What we are increasingly seeing is that in trying to make sense of the Anarchy on the Internet and the cacophony voices on a medium Twitter one looks for the least common denominator. Dogmatic ideologies and Agenda based Digital Activism make ideal candidates for such a least common denominator. They lend themselves easily to negative stereotypes and sweeping generalization. What is worse their dogmatic stubborness not only reinforces the negative stereotype but also gets amplified disproportionately given the cacophony of voices and the anarchic frequency at which they make themselves heard.
There are perhaps less than a handful of extremist voices of the Hindutva persuasion on Twitter. But as Mr. Raman’s frustration exemplifies, the dogmatic stubborness to counter argue with him and the multiplier effect of those counter arguments across time zones has created an impression where the Ideology and the Agenda become the casualty while the Crusaders and the Anarchists fade away into the background thanks to Internet anonymity.
This is hurts the Ideological Right more than the Ideological Left and not the least because the Left are less dogmatic about their ideology or less activist about their agenda.
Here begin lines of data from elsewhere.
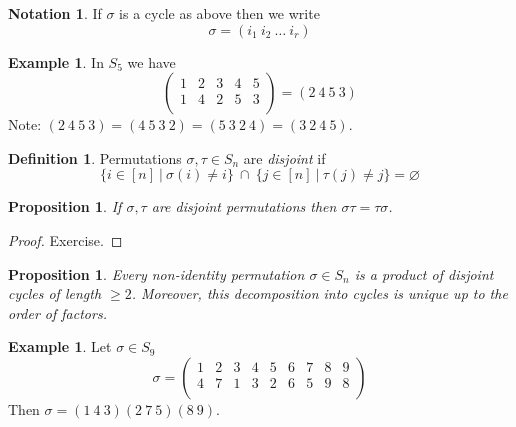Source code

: \documentclass[12pt, letterpaper, oneside]{article}
\theoremstyle{plain}
\newtheorem{proposition}[theorem]{Proposition}
\theoremstyle{definition}
\newtheorem{definition}[theorem]{Definition}
\newtheorem{example}[theorem]{Example}
\newtheorem{notation}[theorem]{Notation}
\newcommand{\vs}{\vskip 5mm}
\begin{document}
\vs\vs

\begin{notation}
If $\sigma$ is a cycle as above then we write
$$\sigma = (i_{1} \  i_{2} \  \dots \  i_{r})$$

\end{notation}

\vs\vs

\begin{example}
In $S_{5}$ we have 
$$
\begin{pmatrix}
1 & 2 & 3 & 4 & 5 \\[2mm]
1 & 4 & 2 & 5 & 3 \\
\end{pmatrix}
= (2 \ 4\ 5\ 3)
$$
Note: $ (2 \ 4\ 5\ 3) =  (4\ 5\ 3\ 2) = (5\ 3\ 2\ 4) = (3\ 2\ 4\ 5)$.
\end{example}

\vs\vs

\begin{definition}
Permutations $\sigma, \tau\in S_{n}$ are \emph{disjoint} if 
$$\{i\in [n] \ | \  \sigma(i) \neq i \} \ \cap\  \{j\in [n] \ | \ \tau(j) \neq j \} = \varnothing$$
\end{definition}

\vs\vs

\begin{proposition}
If $\sigma, \tau$ are disjoint permutations then $\sigma\tau = \tau\sigma$.
\end{proposition}

\begin{proof}
Exercise.
\end{proof}


\vs\vs


\begin{proposition}
\label{PROP_CYCLEDECOMP}
Every non-identity permutation $\sigma\in S_{n}$ is a product of disjoint cycles of length $\geq 2$.
Moreover, this decomposition into cycles is unique up to the order of factors.  
\end{proposition}

\vs\vs

\begin{example}
Let $\sigma\in S_{9}$
$$
\sigma = 
\begin{pmatrix}
1 & 2 & 3 & 4 & 5 & 6 & 7 & 8 & 9\\[2mm]
4 & 7 & 1 & 3 & 2 & 6 & 5 &  9 & 8\\
\end{pmatrix}
$$
Then $\sigma = (1 \ 4\ 3)(2\ 7\ 5)(8\ 9)$.
\end{example}
\end{document}
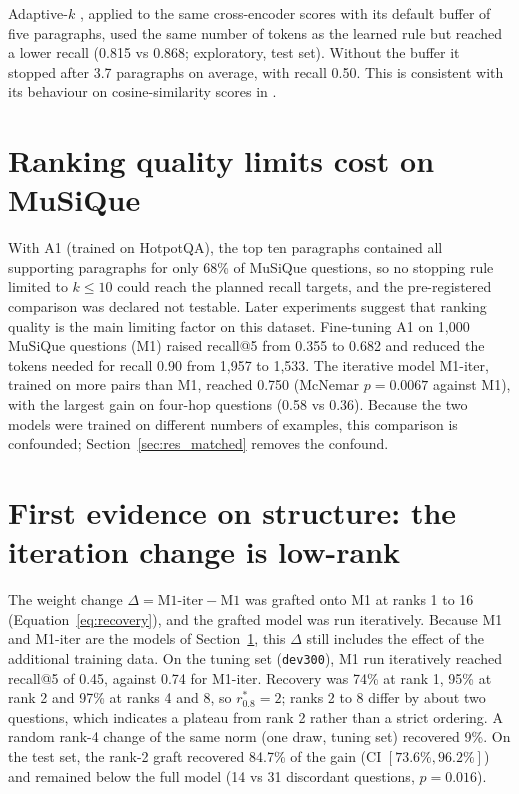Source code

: Adaptive-$k$ \cite{taguchi2025adaptivek}, applied to the same cross-encoder scores with its default buffer of five paragraphs, used the same number of tokens as the learned rule but reached a lower recall (0.815 vs 0.868; exploratory, test set). Without the buffer it stopped after 3.7 paragraphs on average, with recall 0.50. This is consistent with its behaviour on cosine-similarity scores in .

\section{Ranking quality limits cost on MuSiQue}
\label{sec:res_bottleneck}

With A1 (trained on HotpotQA), the top ten paragraphs contained all supporting paragraphs for only 68\% of MuSiQue questions, so no stopping rule limited to $k\le10$ could reach the planned recall targets, and the pre-registered comparison was declared not testable. Later experiments suggest that ranking quality is the main limiting factor on this dataset. Fine-tuning A1 on 1,000 MuSiQue questions (M1) raised recall@5 from 0.355 to 0.682 and reduced the tokens needed for recall 0.90 from 1,957 to 1,533. The iterative model M1-iter, trained on more pairs than M1, reached 0.750 (McNemar $p=0.0067$ against M1), with the largest gain on four-hop questions (0.58 vs 0.36). Because the two models were trained on different numbers of examples, this comparison is confounded; Section~\ref{sec:res_matched} removes the confound.

\section{First evidence on structure: the iteration change is low-rank}
\label{sec:res_rank}

The weight change $\Delta = \text{M1-iter} - \text{M1}$ was grafted onto M1 at ranks 1 to 16 (Equation~\ref{eq:recovery}), and the grafted model was run iteratively. Because M1 and M1-iter are the models of Section~\ref{sec:res_bottleneck}, this $\Delta$ still includes the effect of the additional training data. On the tuning set (\texttt{dev300}), M1 run iteratively reached recall@5 of 0.45, against 0.74 for M1-iter. Recovery was 74\% at rank 1, 95\% at rank 2 and 97\% at ranks 4 and 8, so $r^*_{0.8}=2$; ranks 2 to 8 differ by about two questions, which indicates a plateau from rank 2 rather than a strict ordering. A random rank-4 change of the same norm (one draw, tuning set) recovered 9\%. On the test set, the rank-2 graft recovered 84.7\% of the gain (CI $[73.6\%, 96.2\%]$) and remained below the full model (14 vs 31 discordant questions, $p=0.016$).

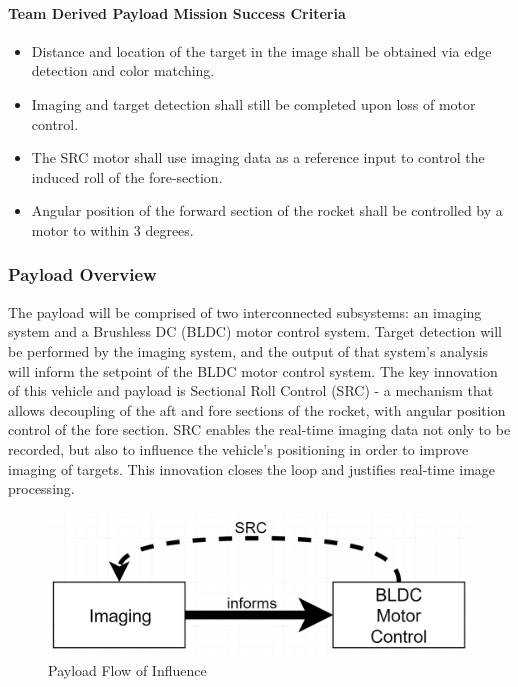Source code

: \documentclass[class=article, crop=false]{standalone}
\begin{document}
	\paragraph{Team Derived Payload Mission Success Criteria} 
	\begin{itemize}
		\item Distance and location of the target in the image shall be obtained via edge detection and color matching.
		\item Imaging and target detection shall still be completed upon loss of motor control.
		\item The SRC motor shall use imaging data as a reference input to control the induced roll of the fore-section.
		\item Angular position of the forward section of the rocket shall be controlled by a motor to within 3 degrees.						
	\end{itemize}

	\pagebreak
	
	\subsubsection{Payload Overview}
	The payload will be comprised of two interconnected subsystems: an imaging system and a Brushless DC (BLDC) motor control system. Target detection will be performed by the imaging system, and the output of that system's analysis will inform the setpoint of the BLDC motor control system. The key innovation of this vehicle and payload is Sectional Roll Control (SRC) - a mechanism that allows decoupling of the aft and fore sections of the rocket, with angular position control of the fore section. SRC enables the real-time imaging data not only to be recorded, but also to influence the vehicle's positioning in order to improve imaging of targets. This innovation closes the loop and justifies real-time image processing.
	
	\bigbreak
	
	\FloatBarrier
	\begin{figure}[!h]
		\centering
		\includegraphics[width=.7\linewidth]{09_Figures/Payload-Summary-Block-Diagram.png}
		\caption{Payload Flow of Influence}
		\label{fig:Payload-Summary-Block-Diagram}
	\end{figure}
	\FloatBarrier
	
\end{document}
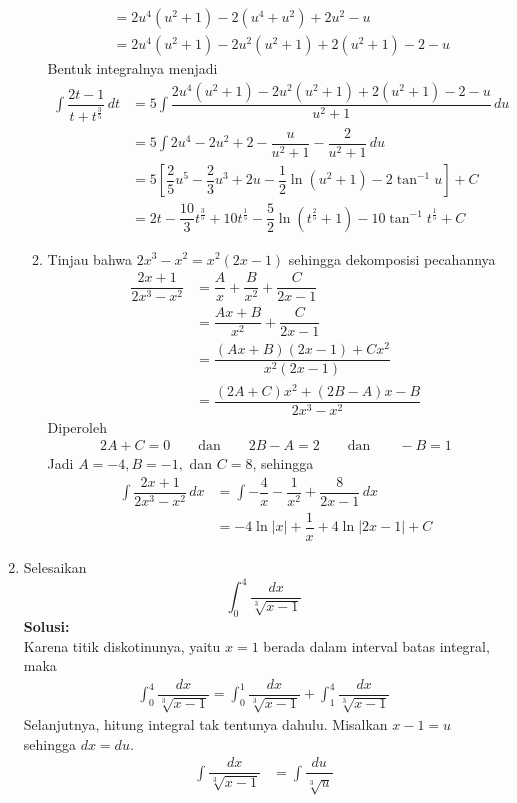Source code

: \documentclass{article}
\begin{document}
\begin{enumerate}
\begin{enumerate}
\begin{align*}
		&= 2u^4(u^2+1)-2(u^4+u^2)+2u^2-u\\
		&= 2u^4(u^2+1) - 2u^2(u^2+1) + 2(u^2+1)-2 -u
		\end{align*}
		Bentuk integralnya menjadi
		\begin{align*}
		\int \dfrac{2t-1}{t+t^{\frac{3}{5}}}\, dt &= 5\int \dfrac{2u^4(u^2+1) - 2u^2(u^2+1) + 2(u^2+1)-2 -u}{u^2+1}\, du\\
		&= 5\int 2u^4-2u^2+2-\dfrac{u}{u^2+1} -\dfrac{2}{u^2+1}\, du\\
		&= 5\left[\dfrac{2}{5}u^5-\dfrac{2}{3}u^3+2u-\dfrac{1}{2}\ln(u^2+1)-2\tan^{-1}u\right] +C\\
		&= 2t - \dfrac{10}{3}t^\frac{3}{5}+10t^\frac{1}{5}-\dfrac{5}{2}\ln(t^{\frac{2}{5}}+1)-10\tan^{-1}t^\frac{1}{5} +C 
		\end{align*}
		\item Tinjau bahwa $2x^3-x^2=x^2(2x-1)$ sehingga dekomposisi pecahannya
		\begin{align*}
		\dfrac{2x+1}{2x^3-x^2} &= \dfrac{A}{x} + \dfrac{B}{x^2} + \dfrac{C}{2x-1} \\
		&= \dfrac{Ax+B}{x^2} + \dfrac{C}{2x-1}\\
		&= \dfrac{(Ax+B)(2x-1)+Cx^2}{x^2(2x-1)}\\
		&= \dfrac{(2A+C)x^2+(2B-A)x-B}{2x^3-x^2}
		\end{align*}
		Diperoleh
		\begin{align*}
		2A+C = 0 \qquad \text{dan}\qquad 2B-A=2 \qquad \text{dan}\qquad -B = 1
		\end{align*}
		Jadi $A=-4,B=-1,$ dan $C=8$, sehingga
		\begin{align*}
		\int \dfrac{2x+1}{2x^3-x^2}\, dx &= \int -\dfrac{4}{x} - \dfrac{1}{x^2} + \dfrac{8}{2x-1}\, dx\\
		&= -4\ln |x|+\dfrac{1}{x}+4\ln|2x-1| + C
		\end{align*}
	\end{enumerate}
	\item Selesaikan 
	$$ \int_0^4 \dfrac{dx}{\sqrt[3]{x-1}} $$
	\textbf{Solusi:}\\
	Karena titik diskotinunya, yaitu $x=1$ berada dalam interval batas integral, maka 
	\begin{align*}
	\int_0^4 \dfrac{dx}{\sqrt[3]{x-1}} = \int_0^1 \dfrac{dx}{\sqrt[3]{x-1}} + \int_1^4 \dfrac{dx}{\sqrt[3]{x-1}}
	\end{align*}
	Selanjutnya, hitung integral tak tentunya dahulu. Misalkan $x-1=u$ sehingga $dx = du$. 
	\begin{align*}
	\int \dfrac{dx}{\sqrt[3]{x-1}} &= \int \dfrac{du}{\sqrt[3]{u}}\\

\end{align*}
\end{enumerate}
\end{document}
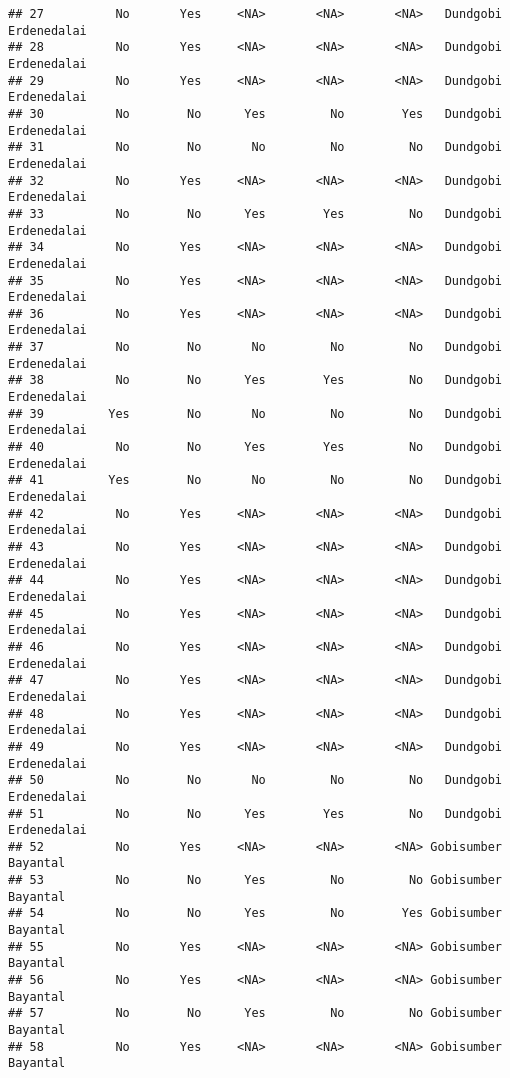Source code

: \documentclass[
]{article}
\begin{document}
\begin{verbatim}
## 27          No       Yes     <NA>       <NA>       <NA>   Dundgobi  Erdenedalai
## 28          No       Yes     <NA>       <NA>       <NA>   Dundgobi  Erdenedalai
## 29          No       Yes     <NA>       <NA>       <NA>   Dundgobi  Erdenedalai
## 30          No        No      Yes         No        Yes   Dundgobi  Erdenedalai
## 31          No        No       No         No         No   Dundgobi  Erdenedalai
## 32          No       Yes     <NA>       <NA>       <NA>   Dundgobi  Erdenedalai
## 33          No        No      Yes        Yes         No   Dundgobi  Erdenedalai
## 34          No       Yes     <NA>       <NA>       <NA>   Dundgobi  Erdenedalai
## 35          No       Yes     <NA>       <NA>       <NA>   Dundgobi  Erdenedalai
## 36          No       Yes     <NA>       <NA>       <NA>   Dundgobi  Erdenedalai
## 37          No        No       No         No         No   Dundgobi  Erdenedalai
## 38          No        No      Yes        Yes         No   Dundgobi  Erdenedalai
## 39         Yes        No       No         No         No   Dundgobi  Erdenedalai
## 40          No        No      Yes        Yes         No   Dundgobi  Erdenedalai
## 41         Yes        No       No         No         No   Dundgobi  Erdenedalai
## 42          No       Yes     <NA>       <NA>       <NA>   Dundgobi  Erdenedalai
## 43          No       Yes     <NA>       <NA>       <NA>   Dundgobi  Erdenedalai
## 44          No       Yes     <NA>       <NA>       <NA>   Dundgobi  Erdenedalai
## 45          No       Yes     <NA>       <NA>       <NA>   Dundgobi  Erdenedalai
## 46          No       Yes     <NA>       <NA>       <NA>   Dundgobi  Erdenedalai
## 47          No       Yes     <NA>       <NA>       <NA>   Dundgobi  Erdenedalai
## 48          No       Yes     <NA>       <NA>       <NA>   Dundgobi  Erdenedalai
## 49          No       Yes     <NA>       <NA>       <NA>   Dundgobi  Erdenedalai
## 50          No        No       No         No         No   Dundgobi  Erdenedalai
## 51          No        No      Yes        Yes         No   Dundgobi  Erdenedalai
## 52          No       Yes     <NA>       <NA>       <NA> Gobisumber     Bayantal
## 53          No        No      Yes         No         No Gobisumber     Bayantal
## 54          No        No      Yes         No        Yes Gobisumber     Bayantal
## 55          No       Yes     <NA>       <NA>       <NA> Gobisumber     Bayantal
## 56          No       Yes     <NA>       <NA>       <NA> Gobisumber     Bayantal
## 57          No        No      Yes         No         No Gobisumber     Bayantal
## 58          No       Yes     <NA>       <NA>       <NA> Gobisumber     Bayantal

\end{verbatim}
\end{document}
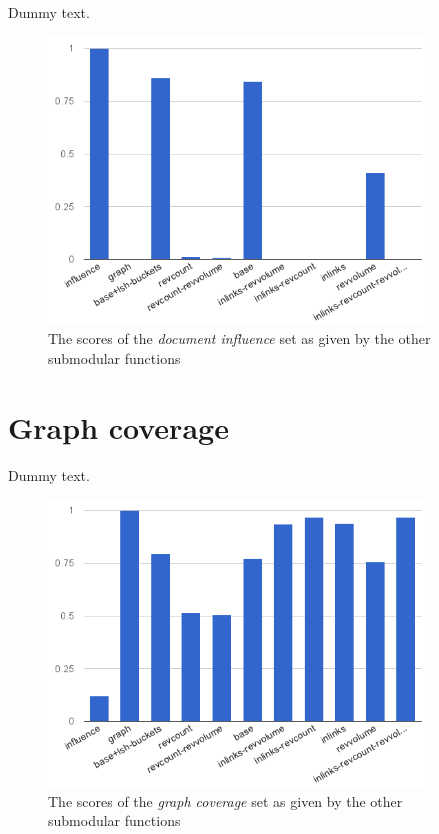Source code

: Dummy text.
\begin{figure}
  \centering
  \includegraphics[width=0.9\textwidth,natwidth=555,natheight=419]{images/infl.png}
  \caption{The scores of the \emph{document influence} set as given by the
  other submodular functions}
  \label{img:infl}
\end{figure}

\section{Graph coverage}

Dummy text.
\begin{figure}
  \centering
  \includegraphics[width=0.9\textwidth,natwidth=555,natheight=419]{images/graph.png}
  \caption{The scores of the \emph{graph coverage} set as given by the other
  submodular functions}
  \label{img:graph}
\end{figure}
The Right hurts more purely because of the perceived sensitivity deficit.
When the Right are stubborn on dogma it is because they are arguing on an ideological principle (rightly or wrongly) unlike the Left who more likely than not are arguing on a human condition (real or imagined) which inherently carries with it emotion and sentiment. There in lies the sensitivity differential between the Left and the Right.
As a communications channel the digital medium is unemotional. Arguments on principle are more likely to come across as cold and harsh when using a terse and chaotic medium like Twitter. Arguments on human conditions on the other hand, thanks to the inherent emotion and sentiment are more likely to come across as sensitive and understanding despite the nature of the digital medium.
Perhaps Mr. Raman could have been more tolerant of the chaos and anarchy and more savy on effectively using the medium. Perhaps those who felt obliged to counter argue with him could have been more sensitive to his situation and less combative. But in the final analysis the casualty is the broad ideological movement labeled Hindutva and thus by association the BJP and the RSS for no direct fault of theirs.
As the digital entropy on the Internet increases over time the challenge for the BJP and the RSS will only get worse unless a clear line is drawn in their own self interest.